__Task statement__
Report only how many lines of the entries below contain the string "following".

Saved entries:
——————

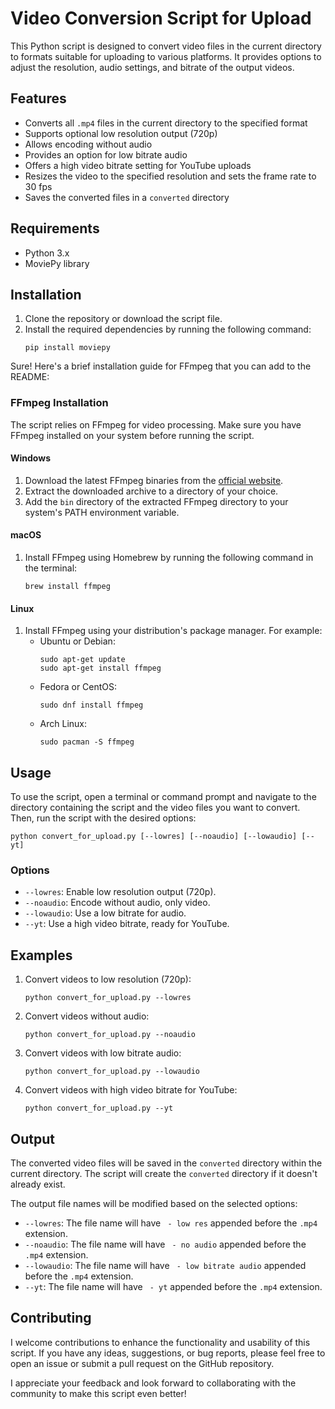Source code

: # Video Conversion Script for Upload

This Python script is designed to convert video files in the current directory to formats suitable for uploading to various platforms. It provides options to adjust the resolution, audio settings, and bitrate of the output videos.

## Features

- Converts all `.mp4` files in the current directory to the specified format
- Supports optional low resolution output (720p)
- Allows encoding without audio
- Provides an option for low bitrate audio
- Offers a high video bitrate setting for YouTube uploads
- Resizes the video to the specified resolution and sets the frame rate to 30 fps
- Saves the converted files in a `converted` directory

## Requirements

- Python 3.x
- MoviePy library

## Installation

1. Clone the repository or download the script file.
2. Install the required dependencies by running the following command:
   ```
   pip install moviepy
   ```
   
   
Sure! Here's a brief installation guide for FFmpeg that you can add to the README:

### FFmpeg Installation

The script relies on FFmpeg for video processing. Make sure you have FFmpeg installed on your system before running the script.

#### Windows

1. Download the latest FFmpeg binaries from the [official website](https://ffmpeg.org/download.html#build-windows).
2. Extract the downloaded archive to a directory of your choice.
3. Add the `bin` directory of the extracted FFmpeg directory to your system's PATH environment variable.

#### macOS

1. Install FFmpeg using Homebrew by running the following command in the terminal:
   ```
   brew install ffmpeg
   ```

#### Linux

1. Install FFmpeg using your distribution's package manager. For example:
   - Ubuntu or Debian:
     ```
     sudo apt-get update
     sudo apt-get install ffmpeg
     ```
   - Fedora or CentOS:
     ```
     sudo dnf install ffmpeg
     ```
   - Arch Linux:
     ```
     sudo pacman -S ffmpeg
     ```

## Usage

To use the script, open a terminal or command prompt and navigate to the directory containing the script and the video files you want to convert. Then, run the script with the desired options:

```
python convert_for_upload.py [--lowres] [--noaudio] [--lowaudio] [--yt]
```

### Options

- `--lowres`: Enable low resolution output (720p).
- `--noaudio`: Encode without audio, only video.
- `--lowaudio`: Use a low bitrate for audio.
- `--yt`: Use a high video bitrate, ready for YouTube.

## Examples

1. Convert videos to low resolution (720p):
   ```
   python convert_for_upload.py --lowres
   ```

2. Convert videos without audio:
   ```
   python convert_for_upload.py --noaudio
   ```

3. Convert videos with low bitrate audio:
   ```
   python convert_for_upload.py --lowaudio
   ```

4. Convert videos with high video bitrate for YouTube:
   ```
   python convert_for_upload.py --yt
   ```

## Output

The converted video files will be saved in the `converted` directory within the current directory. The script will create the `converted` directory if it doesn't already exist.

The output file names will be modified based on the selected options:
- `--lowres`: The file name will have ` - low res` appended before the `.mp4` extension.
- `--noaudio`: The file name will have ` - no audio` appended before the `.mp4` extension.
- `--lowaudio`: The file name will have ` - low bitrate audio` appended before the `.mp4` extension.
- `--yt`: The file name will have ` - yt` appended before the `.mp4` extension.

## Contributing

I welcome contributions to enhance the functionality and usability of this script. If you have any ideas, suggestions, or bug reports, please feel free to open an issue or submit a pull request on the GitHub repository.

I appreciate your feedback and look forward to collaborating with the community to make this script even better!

——————

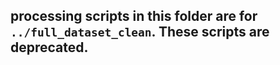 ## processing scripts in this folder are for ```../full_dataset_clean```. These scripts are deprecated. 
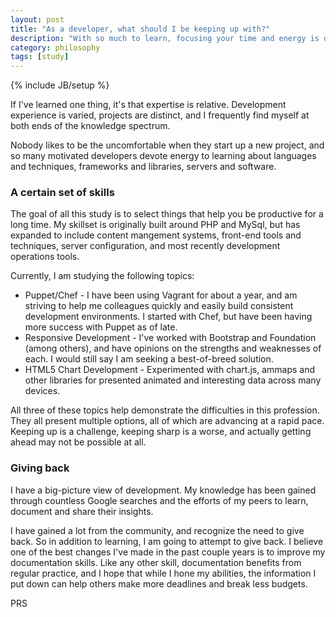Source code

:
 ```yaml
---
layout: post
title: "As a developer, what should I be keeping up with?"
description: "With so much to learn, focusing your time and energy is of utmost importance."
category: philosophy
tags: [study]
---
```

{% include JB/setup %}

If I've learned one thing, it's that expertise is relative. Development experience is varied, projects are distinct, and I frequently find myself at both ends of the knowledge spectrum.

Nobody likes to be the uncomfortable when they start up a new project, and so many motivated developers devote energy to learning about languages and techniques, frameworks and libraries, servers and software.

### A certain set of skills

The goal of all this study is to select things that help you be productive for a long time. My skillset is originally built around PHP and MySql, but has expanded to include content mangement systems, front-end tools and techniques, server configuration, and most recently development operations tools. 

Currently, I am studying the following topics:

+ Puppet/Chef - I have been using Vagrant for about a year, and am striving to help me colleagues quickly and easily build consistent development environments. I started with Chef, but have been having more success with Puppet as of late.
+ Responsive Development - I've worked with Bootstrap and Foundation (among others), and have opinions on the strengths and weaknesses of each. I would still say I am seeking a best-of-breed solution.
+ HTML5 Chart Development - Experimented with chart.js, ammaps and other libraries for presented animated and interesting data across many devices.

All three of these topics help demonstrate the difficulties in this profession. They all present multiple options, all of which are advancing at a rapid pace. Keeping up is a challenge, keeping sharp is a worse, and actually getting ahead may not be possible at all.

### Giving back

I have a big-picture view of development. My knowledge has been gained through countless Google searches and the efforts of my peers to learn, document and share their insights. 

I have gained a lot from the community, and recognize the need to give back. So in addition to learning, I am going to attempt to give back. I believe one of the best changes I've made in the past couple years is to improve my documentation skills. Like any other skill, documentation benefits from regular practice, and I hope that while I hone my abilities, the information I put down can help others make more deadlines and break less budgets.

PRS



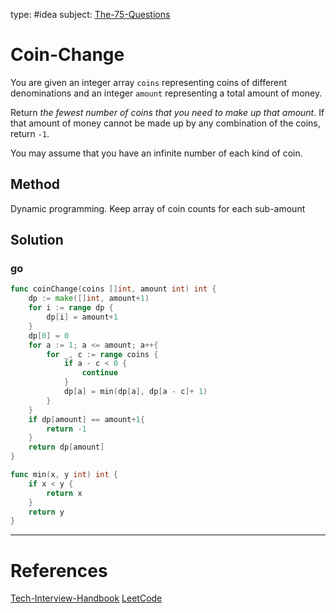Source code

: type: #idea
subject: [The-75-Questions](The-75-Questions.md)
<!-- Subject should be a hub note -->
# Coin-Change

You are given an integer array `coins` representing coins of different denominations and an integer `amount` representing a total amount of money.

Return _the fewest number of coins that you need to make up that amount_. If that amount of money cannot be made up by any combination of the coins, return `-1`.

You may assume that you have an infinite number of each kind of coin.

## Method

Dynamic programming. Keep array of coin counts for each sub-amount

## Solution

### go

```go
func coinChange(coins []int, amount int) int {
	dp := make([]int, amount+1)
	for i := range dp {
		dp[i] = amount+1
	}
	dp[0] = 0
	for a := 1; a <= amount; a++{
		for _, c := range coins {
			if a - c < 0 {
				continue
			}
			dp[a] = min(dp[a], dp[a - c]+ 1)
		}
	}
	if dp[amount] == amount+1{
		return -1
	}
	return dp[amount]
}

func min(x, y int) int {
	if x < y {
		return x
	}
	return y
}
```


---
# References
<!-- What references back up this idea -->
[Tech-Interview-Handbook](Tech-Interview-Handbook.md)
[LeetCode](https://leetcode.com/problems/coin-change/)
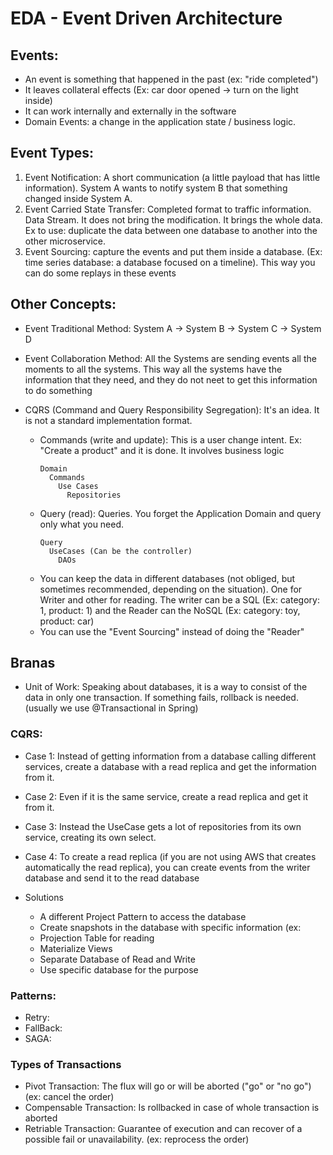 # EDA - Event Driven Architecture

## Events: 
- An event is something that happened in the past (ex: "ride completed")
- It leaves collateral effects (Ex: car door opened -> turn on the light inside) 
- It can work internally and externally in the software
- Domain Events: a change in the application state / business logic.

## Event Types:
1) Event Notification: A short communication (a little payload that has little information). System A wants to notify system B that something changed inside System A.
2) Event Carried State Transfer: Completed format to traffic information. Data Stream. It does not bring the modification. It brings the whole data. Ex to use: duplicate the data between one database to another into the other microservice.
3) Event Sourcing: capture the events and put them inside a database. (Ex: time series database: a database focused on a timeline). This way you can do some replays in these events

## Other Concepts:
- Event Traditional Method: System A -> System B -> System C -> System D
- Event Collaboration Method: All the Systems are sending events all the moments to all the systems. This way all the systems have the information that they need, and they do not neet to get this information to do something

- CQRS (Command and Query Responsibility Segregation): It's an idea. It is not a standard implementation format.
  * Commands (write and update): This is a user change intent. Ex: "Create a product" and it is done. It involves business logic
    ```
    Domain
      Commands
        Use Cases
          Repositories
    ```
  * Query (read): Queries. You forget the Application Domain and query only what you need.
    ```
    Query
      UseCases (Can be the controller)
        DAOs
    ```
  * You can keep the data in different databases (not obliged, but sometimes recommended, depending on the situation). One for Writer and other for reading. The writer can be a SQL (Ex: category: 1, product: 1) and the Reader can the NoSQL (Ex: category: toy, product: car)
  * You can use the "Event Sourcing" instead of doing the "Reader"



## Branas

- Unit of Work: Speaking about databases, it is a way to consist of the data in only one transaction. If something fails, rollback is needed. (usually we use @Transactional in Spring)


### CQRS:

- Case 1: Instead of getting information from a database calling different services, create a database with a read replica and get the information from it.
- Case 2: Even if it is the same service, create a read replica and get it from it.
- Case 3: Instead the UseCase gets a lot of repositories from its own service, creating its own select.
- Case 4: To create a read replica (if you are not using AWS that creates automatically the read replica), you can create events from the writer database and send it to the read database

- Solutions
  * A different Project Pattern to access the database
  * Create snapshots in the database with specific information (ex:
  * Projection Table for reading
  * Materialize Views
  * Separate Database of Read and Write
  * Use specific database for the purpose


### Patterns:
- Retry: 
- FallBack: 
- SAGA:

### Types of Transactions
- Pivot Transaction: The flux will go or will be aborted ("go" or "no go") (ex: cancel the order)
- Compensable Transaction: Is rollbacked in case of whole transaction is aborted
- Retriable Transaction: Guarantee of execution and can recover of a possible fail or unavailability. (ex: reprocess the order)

——————

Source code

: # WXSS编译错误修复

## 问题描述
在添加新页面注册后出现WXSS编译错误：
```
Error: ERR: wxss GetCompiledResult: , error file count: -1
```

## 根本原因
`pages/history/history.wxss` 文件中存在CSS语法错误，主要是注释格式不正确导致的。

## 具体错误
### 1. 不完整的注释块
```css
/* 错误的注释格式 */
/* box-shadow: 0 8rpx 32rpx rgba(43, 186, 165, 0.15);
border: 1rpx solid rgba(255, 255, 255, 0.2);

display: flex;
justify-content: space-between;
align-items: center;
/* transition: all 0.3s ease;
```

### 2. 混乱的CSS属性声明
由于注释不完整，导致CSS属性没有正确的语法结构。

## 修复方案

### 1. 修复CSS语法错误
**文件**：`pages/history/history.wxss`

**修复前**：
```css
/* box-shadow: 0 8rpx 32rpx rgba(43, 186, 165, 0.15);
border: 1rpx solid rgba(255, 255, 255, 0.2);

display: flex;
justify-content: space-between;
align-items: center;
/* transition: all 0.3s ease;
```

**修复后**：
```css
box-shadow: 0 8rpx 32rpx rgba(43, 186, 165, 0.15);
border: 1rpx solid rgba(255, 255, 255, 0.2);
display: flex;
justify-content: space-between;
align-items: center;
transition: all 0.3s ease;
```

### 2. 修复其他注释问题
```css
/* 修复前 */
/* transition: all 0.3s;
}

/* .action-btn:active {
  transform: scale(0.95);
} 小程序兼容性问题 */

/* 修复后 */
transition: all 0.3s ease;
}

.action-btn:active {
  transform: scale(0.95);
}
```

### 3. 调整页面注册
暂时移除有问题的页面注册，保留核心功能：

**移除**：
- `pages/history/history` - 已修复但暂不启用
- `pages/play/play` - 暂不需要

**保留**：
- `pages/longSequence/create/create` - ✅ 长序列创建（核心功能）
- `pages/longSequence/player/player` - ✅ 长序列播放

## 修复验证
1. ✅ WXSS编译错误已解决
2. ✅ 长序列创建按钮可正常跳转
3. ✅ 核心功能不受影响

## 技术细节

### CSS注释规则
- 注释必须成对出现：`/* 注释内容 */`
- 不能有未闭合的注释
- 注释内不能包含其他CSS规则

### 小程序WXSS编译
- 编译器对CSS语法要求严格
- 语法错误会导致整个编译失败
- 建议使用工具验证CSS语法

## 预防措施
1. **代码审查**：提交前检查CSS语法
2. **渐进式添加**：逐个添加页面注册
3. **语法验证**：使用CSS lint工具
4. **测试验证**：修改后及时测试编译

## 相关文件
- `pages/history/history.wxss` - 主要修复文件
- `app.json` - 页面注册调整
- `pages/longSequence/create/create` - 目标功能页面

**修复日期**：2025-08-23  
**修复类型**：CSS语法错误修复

——————

__Result__
3